SEATTLE -- The May Day protests through downtown and Capitol Hill in past years have caused damage and created chaos.

It has turned a lot of people off to their message, but by looking closer and actually speaking with self-described anti-capitalists and anarchists, you can find the serious issues behind the black hoodies and masks.

Violence for violence sake won’t fix what ails Seattle and the Pacific Northwest.

But listening might---even if the method sometimes obscures the message.

“We’re not overpopulated on humans. We’re underpopulated on humanity,” said one protester hidden behind a Guy Fawkes mask painted like a star-strewn galaxy.

We spoke with this group of protesters before the anti-capitalist march and wanted to hear why taking to the streets matters.

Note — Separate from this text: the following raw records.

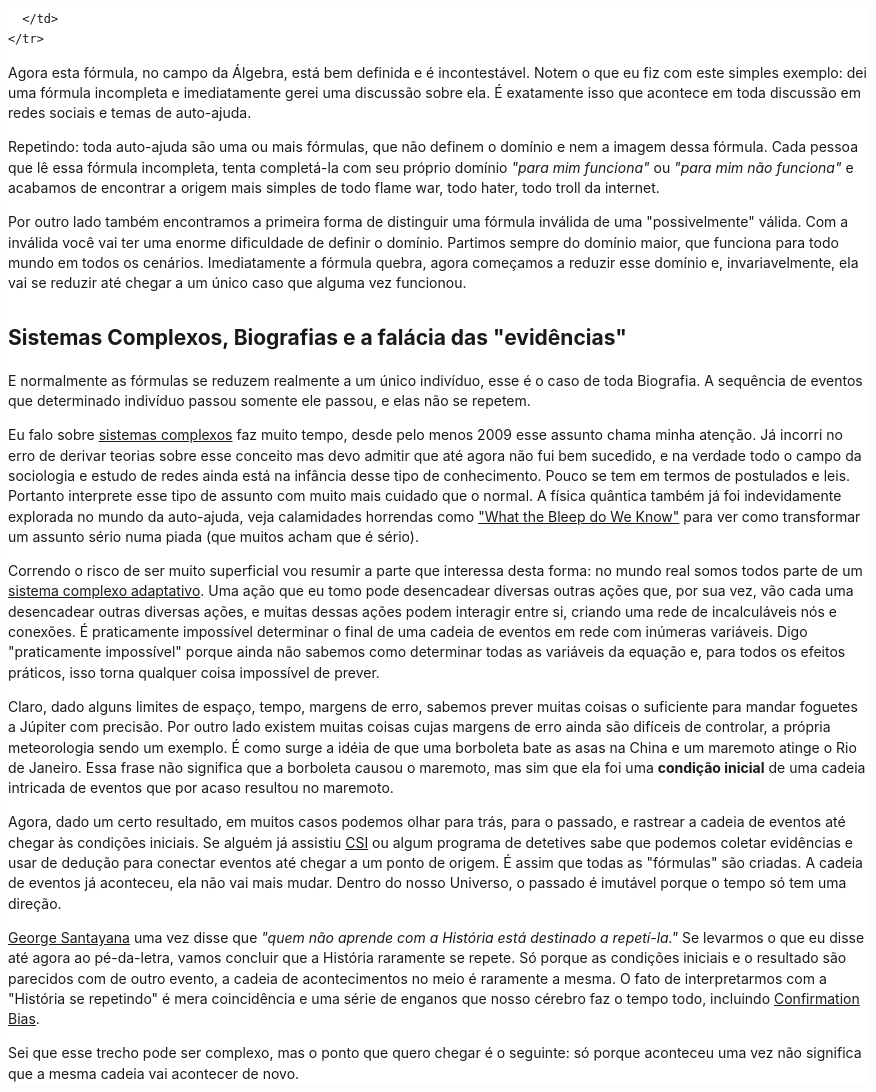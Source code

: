       </td>
    </tr>
  </tbody>
</table>
<p>Agora esta fórmula, no campo da Álgebra, está bem definida e é incontestável. Notem o que eu fiz com este simples exemplo: dei uma fórmula incompleta e imediatamente gerei uma discussão sobre ela. É exatamente isso que acontece em toda discussão em redes sociais e temas de auto-ajuda.</p>
<p>Repetindo: toda auto-ajuda são uma ou mais fórmulas, que não definem o domínio e nem a imagem dessa fórmula. Cada pessoa que lê essa fórmula incompleta, tenta completá-la com seu próprio domínio <em>"para mim funciona"</em> ou <em>"para mim não funciona"</em> e acabamos de encontrar a origem mais simples de todo flame war, todo hater, todo troll da internet.</p>
<p>Por outro lado também encontramos a primeira forma de distinguir uma fórmula inválida de uma "possivelmente" válida. Com a inválida você vai ter uma enorme dificuldade de definir o domínio. Partimos sempre do domínio maior, que funciona para todo mundo em todos os cenários. Imediatamente a fórmula quebra, agora começamos a reduzir esse domínio e, invariavelmente, ela vai se reduzir até chegar a um único caso que alguma vez funcionou.</p>
<h2>Sistemas Complexos, Biografias e a falácia das "evidências"</h2>
<p>E normalmente as fórmulas se reduzem realmente a um único indivíduo, esse é o caso de toda Biografia. A sequência de eventos que determinado indivíduo passou somente ele passou, e elas não se repetem.</p>
<p>Eu falo sobre <a href="https://www.akitaonrails.com/2009/07/08/off-topic-agilidade-caos-auto-organizacao">sistemas complexos</a> faz muito tempo, desde pelo menos 2009 esse assunto chama minha atenção. Já incorri no erro de derivar teorias sobre esse conceito mas devo admitir que até agora não fui bem sucedido, e na verdade todo o campo da sociologia e estudo de redes ainda está na infância desse tipo de conhecimento. Pouco se tem em termos de postulados e leis. Portanto interprete esse tipo de assunto com muito mais cuidado que o normal. A física quântica também já foi indevidamente explorada no mundo da auto-ajuda, veja calamidades horrendas como <a href="https://en.wikipedia.org/wiki/What_the_Bleep_Do_We_Know!%3F">"What the Bleep do We Know"</a> para ver como transformar um assunto sério numa piada (que muitos acham que é sério).</p>
<p>Correndo o risco de ser muito superficial vou resumir a parte que interessa desta forma: no mundo real somos todos parte de um <a href="https://en.wikipedia.org/wiki/Complex_adaptive_system">sistema complexo adaptativo</a>. Uma ação que eu tomo pode desencadear diversas outras ações que, por sua vez, vão cada uma desencadear outras diversas ações, e muitas dessas ações podem interagir entre si, criando uma rede de incalculáveis nós e conexões. É praticamente impossível determinar o final de uma cadeia de eventos em rede com inúmeras variáveis. Digo "praticamente impossível" porque ainda não sabemos como determinar todas as variáveis da equação e, para todos os efeitos práticos, isso torna qualquer coisa impossível de prever.</p>
<p>Claro, dado alguns limites de espaço, tempo, margens de erro, sabemos prever muitas coisas o suficiente para mandar foguetes a Júpiter com precisão. Por outro lado existem muitas coisas cujas margens de erro ainda são difíceis de controlar, a própria meteorologia sendo um exemplo. É como surge a idéia de que uma borboleta bate as asas na China e um maremoto atinge o Rio de Janeiro. Essa frase não significa que a borboleta causou o maremoto, mas sim que ela foi uma <strong>condição inicial</strong> de uma cadeia intricada de eventos que por acaso resultou no maremoto.</p>
<p>Agora, dado um certo resultado, em muitos casos podemos olhar para trás, para o passado, e rastrear a cadeia de eventos até chegar às condições iniciais. Se alguém já assistiu <a href="https://www.imdb.com/title/tt0247082/">CSI</a> ou algum programa de detetives sabe que podemos coletar evidências e usar de dedução para conectar eventos até chegar a um ponto de origem. É assim que todas as "fórmulas" são criadas. A cadeia de eventos já aconteceu, ela não vai mais mudar. Dentro do nosso Universo, o passado é imutável porque o tempo só tem uma direção.</p>
<p><a href="https://en.wikipedia.org/wiki/George_Santayana">George Santayana</a> uma vez disse que <em>"quem não aprende com a História está destinado a repetí-la."</em> Se levarmos o que eu disse até agora ao pé-da-letra, vamos concluir que a História raramente se repete. Só porque as condições iniciais e o resultado são parecidos com de outro evento, a cadeia de acontecimentos no meio é raramente a mesma. O fato de interpretarmos com a "História se repetindo" é mera coincidência e uma série de enganos que nosso cérebro faz o tempo todo, incluindo <a href="https://en.wikipedia.org/wiki/Confirmation_bias">Confirmation Bias</a>.</p>
<p>Sei que esse trecho pode ser complexo, mas o ponto que quero chegar é o seguinte: só porque aconteceu uma vez não significa que a mesma cadeia vai acontecer de novo.</p>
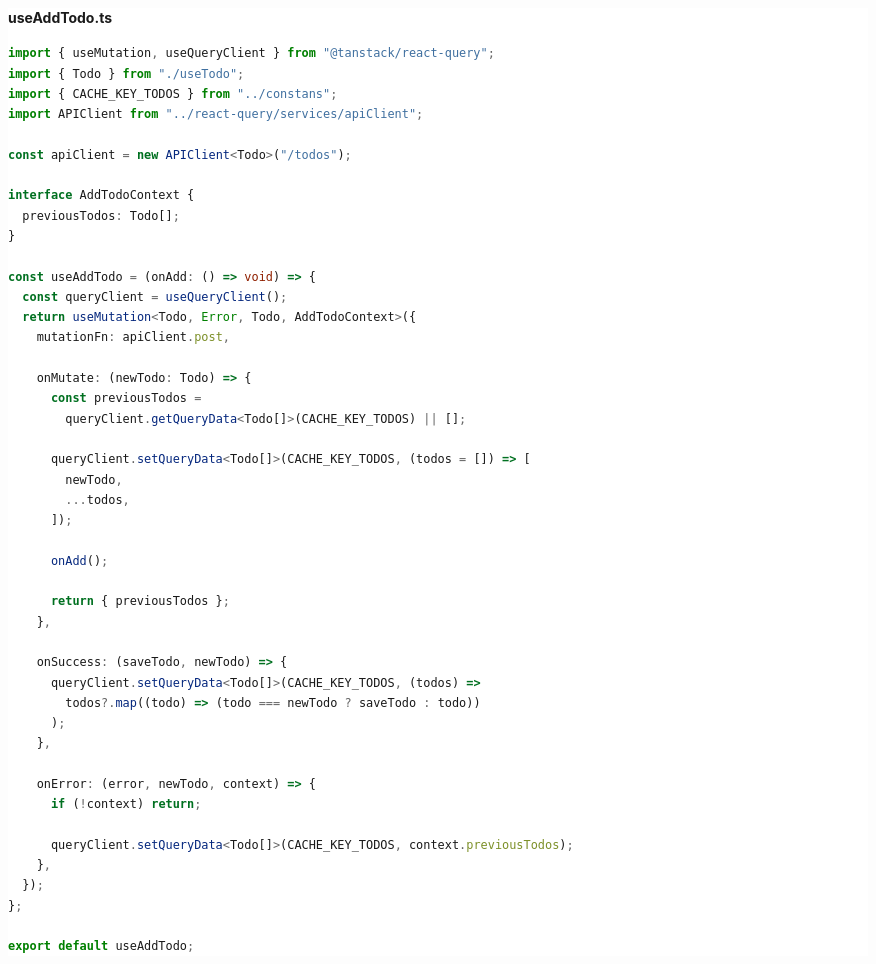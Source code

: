 

**useAddTodo.ts**

```ts
import { useMutation, useQueryClient } from "@tanstack/react-query";
import { Todo } from "./useTodo";
import { CACHE_KEY_TODOS } from "../constans";
import APIClient from "../react-query/services/apiClient";

const apiClient = new APIClient<Todo>("/todos");

interface AddTodoContext {
  previousTodos: Todo[];
}

const useAddTodo = (onAdd: () => void) => {
  const queryClient = useQueryClient();
  return useMutation<Todo, Error, Todo, AddTodoContext>({
    mutationFn: apiClient.post,

    onMutate: (newTodo: Todo) => {
      const previousTodos =
        queryClient.getQueryData<Todo[]>(CACHE_KEY_TODOS) || [];

      queryClient.setQueryData<Todo[]>(CACHE_KEY_TODOS, (todos = []) => [
        newTodo,
        ...todos,
      ]);

      onAdd();

      return { previousTodos };
    },

    onSuccess: (saveTodo, newTodo) => {
      queryClient.setQueryData<Todo[]>(CACHE_KEY_TODOS, (todos) =>
        todos?.map((todo) => (todo === newTodo ? saveTodo : todo))
      );
    },

    onError: (error, newTodo, context) => {
      if (!context) return;

      queryClient.setQueryData<Todo[]>(CACHE_KEY_TODOS, context.previousTodos);
    },
  });
};

export default useAddTodo;

```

The woman said everyone needs to do better.

“There’s laws being passed that are just outrageous. And we get mad that those laws pass when we weren’t there to stop them.”

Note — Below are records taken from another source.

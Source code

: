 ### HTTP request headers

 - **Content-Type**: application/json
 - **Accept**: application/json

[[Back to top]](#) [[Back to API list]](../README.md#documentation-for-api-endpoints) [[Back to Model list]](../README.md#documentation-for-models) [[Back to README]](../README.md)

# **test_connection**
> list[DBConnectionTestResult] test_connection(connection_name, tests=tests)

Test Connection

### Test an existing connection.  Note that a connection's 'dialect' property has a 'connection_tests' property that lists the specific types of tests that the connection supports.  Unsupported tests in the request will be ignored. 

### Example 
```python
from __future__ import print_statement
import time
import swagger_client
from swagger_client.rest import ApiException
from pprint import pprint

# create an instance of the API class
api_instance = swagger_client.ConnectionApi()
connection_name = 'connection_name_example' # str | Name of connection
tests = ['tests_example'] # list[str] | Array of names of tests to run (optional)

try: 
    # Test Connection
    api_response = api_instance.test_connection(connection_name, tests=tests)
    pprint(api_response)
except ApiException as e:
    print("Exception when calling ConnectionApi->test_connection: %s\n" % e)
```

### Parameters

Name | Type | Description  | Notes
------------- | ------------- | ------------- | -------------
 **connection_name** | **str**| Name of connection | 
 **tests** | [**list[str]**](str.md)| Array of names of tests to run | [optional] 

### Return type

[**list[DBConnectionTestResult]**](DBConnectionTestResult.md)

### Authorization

The issues go deeper for many, a seething progressive rage about injustice.

They cite what they say are the criminalization of teenagers at the King County youth jail and police brutality, along with the attacks on science and education from the far-right.

The same for the inauguration weekend movement for women’s rights and respect.

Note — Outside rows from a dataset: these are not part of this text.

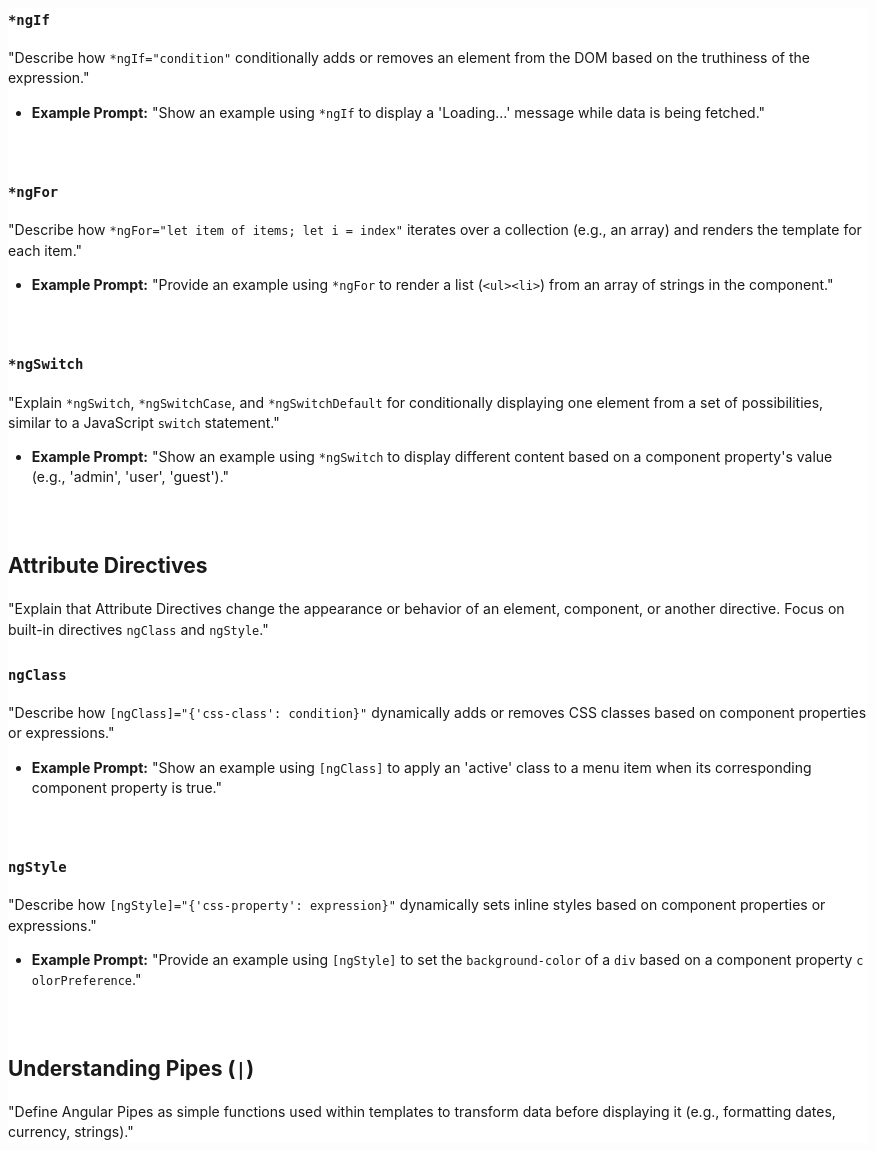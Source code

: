### `*ngIf`

"Describe how `*ngIf="condition"` conditionally adds or removes an element from the DOM based on the truthiness of the expression."

* **Example Prompt:** "Show an example using `*ngIf` to display a 'Loading...' message while data is being fetched."

⠀
### `*ngFor`

"Describe how `*ngFor="let item of items; let i = index"` iterates over a collection (e.g., an array) and renders the template for each item."

* **Example Prompt:** "Provide an example using `*ngFor` to render a list (`<ul><li>`) from an array of strings in the component."

⠀
### `*ngSwitch`

"Explain `*ngSwitch`, `*ngSwitchCase`, and `*ngSwitchDefault` for conditionally displaying one element from a set of possibilities, similar to a JavaScript `switch` statement."

* **Example Prompt:** "Show an example using `*ngSwitch` to display different content based on a component property's value (e.g., 'admin', 'user', 'guest')."

⠀
## Attribute Directives

"Explain that Attribute Directives change the appearance or behavior of an element, component, or another directive. Focus on built-in directives `ngClass` and `ngStyle`."

### `ngClass`

"Describe how `[ngClass]="{'css-class': condition}"` dynamically adds or removes CSS classes based on component properties or expressions."

* **Example Prompt:** "Show an example using `[ngClass]` to apply an 'active' class to a menu item when its corresponding component property is true."

⠀
### `ngStyle`

"Describe how `[ngStyle]="{'css-property': expression}"` dynamically sets inline styles based on component properties or expressions."

* **Example Prompt:** "Provide an example using `[ngStyle]` to set the `background-color` of a `div` based on a component property `colorPreference`."

⠀
## Understanding Pipes (`|`)

"Define Angular Pipes as simple functions used within templates to transform data before displaying it (e.g., formatting dates, currency, strings)."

Monday’s rally and march from Judkins Park was about the battle over cultural respect and workers getting paid fairly.

Karen Heart was among them and said unions have lost much of their support and power.

“Most days of the week, the people that do the work, that make our society go. That’s what May Day’s all about,” she said.

For the black-clad protesters, they say it’s capitalism and the unquenchable thirst for profit that fuels all of these injustices.

“Money is a weapon of mass destruction,” one said.

They acknowledge a full economic system overhaul is tough—and violence hurts the activist cause. But they say the anger boils as wages are pushed down and corporations never seem to have enough.

“I think we all need to talk to each other better. We are all going to be different. All going to have difference of opinion. And that’s what freedom is.”